TROPES, linguistique
La taxinomie des ornements rhétoriques (il faut bien avoir recours à cette périphrase, puisque, dès les Anciens, on estime que le trope porte sur le mot, et la figure sur le groupe de mots) pose des problèmes tant historiques (l'histoire des classements) que théoriques (le fondement des classements). En cette matière, les deux extrêmes sont imaginables : depuis l'énumération fastidieuse de chaque figure jusqu'à une structuration autour de deux, voire un ou trois pôles. La démarche linguistique a induit cette dernière attitude, fréquente chez les Modernes : la dichotomie métaphoro-métonymique s'appuie chez R. Jakobson sur la distinction saussurienne entre paradigme et syntagme. Encore y a-t-il, chez plus d'un rhétoricien d'aujourd'hui, la tentation de réduire cette démarche à une procédure en soi... métaphorique, tandis que, chez d'autres, on trouve simpliste ce manichéisme qui fait de la synecdoque un résidu ou un trope sans véritable originalité.

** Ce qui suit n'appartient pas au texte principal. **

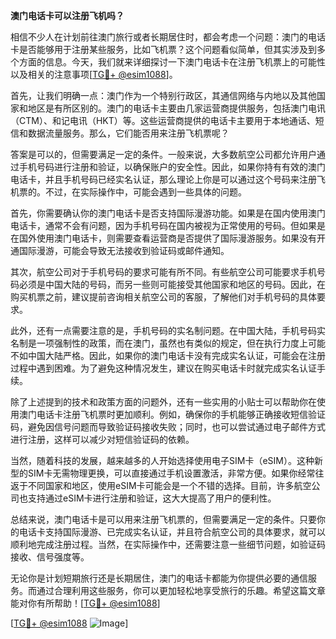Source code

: **澳门电话卡可以注册飞机吗？**

相信不少人在计划前往澳门旅行或者长期居住时，都会考虑一个问题：澳门的电话卡是否能够用于注册某些服务，比如飞机票？这个问题看似简单，但其实涉及到多个方面的信息。今天，我们就来详细探讨一下澳门电话卡在注册飞机票上的可能性以及相关的注意事项[[TG💪+ @esim1088](https://t.me/s/esim1088)]。

首先，让我们明确一点：澳门作为一个特别行政区，其通信网络与内地以及其他国家和地区是有所区别的。澳门的电话卡主要由几家运营商提供服务，包括澳门电讯（CTM）、和记电讯（HKT）等。这些运营商提供的电话卡主要用于本地通话、短信和数据流量服务。那么，它们能否用来注册飞机票呢？

答案是可以的，但需要满足一定的条件。一般来说，大多数航空公司都允许用户通过手机号码进行注册和验证，以确保账户的安全性。因此，如果你持有有效的澳门电话卡，并且手机号码已经实名认证，那么理论上你是可以通过这个号码来注册飞机票的。不过，在实际操作中，可能会遇到一些具体的问题。

首先，你需要确认你的澳门电话卡是否支持国际漫游功能。如果是在国内使用澳门电话卡，通常不会有问题，因为手机号码在国内被视为正常使用的号码。但如果是在国外使用澳门电话卡，则需要查看运营商是否提供了国际漫游服务。如果没有开通国际漫游，可能会导致无法接收到验证码或邮件通知。

其次，航空公司对于手机号码的要求可能有所不同。有些航空公司可能要求手机号码必须是中国大陆的号码，而另一些则可能接受其他国家和地区的号码。因此，在购买机票之前，建议提前咨询相关航空公司的客服，了解他们对手机号码的具体要求。

此外，还有一点需要注意的是，手机号码的实名制问题。在中国大陆，手机号码实名制是一项强制性的政策，而在澳门，虽然也有类似的规定，但在执行力度上可能不如中国大陆严格。因此，如果你的澳门电话卡没有完成实名认证，可能会在注册过程中遇到困难。为了避免这种情况发生，建议在购买电话卡时就完成实名认证手续。

除了上述提到的技术和政策方面的问题外，还有一些实用的小贴士可以帮助你在使用澳门电话卡注册飞机票时更加顺利。例如，确保你的手机能够正确接收短信验证码，避免因信号问题而导致验证码接收失败；同时，也可以尝试通过电子邮件方式进行注册，这样可以减少对短信验证码的依赖。

当然，随着科技的发展，越来越多的人开始选择使用电子SIM卡（eSIM）。这种新型的SIM卡无需物理更换，可以直接通过手机设置激活，非常方便。如果你经常往返于不同国家和地区，使用eSIM卡可能会是一个不错的选择。目前，许多航空公司也支持通过eSIM卡进行注册和验证，这大大提高了用户的便利性。

总结来说，澳门电话卡是可以用来注册飞机票的，但需要满足一定的条件。只要你的电话卡支持国际漫游、已完成实名认证，并且符合航空公司的具体要求，就可以顺利地完成注册过程。当然，在实际操作中，还需要注意一些细节问题，如验证码接收、信号强度等。

无论你是计划短期旅行还是长期居住，澳门的电话卡都能为你提供必要的通信服务。而通过合理利用这些服务，你可以更加轻松地享受旅行的乐趣。希望这篇文章能对你有所帮助！[[TG💪+ @esim1088](https://t.me/s/esim1088)]

[[TG💪+ @esim1088](https://t.me/s/esim1088) ![Image](https://i.postimg.cc/4NQfJmqS/Snipaste-2025-05-13-00-14-12.png)]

Féconde cependant pour élaborer une stylistique de l'inconscient, l'opposition structurale entre les deux types de figures pressenties par Freud lorsqu'il parlait de condensation et de déplacement revenait en force dans la théorie lacanienne du sujet énonciateur, mais la balance penchait cette fois en faveur de la métonymie, loi interne de la combinatoire du discours et de l'expression du désir.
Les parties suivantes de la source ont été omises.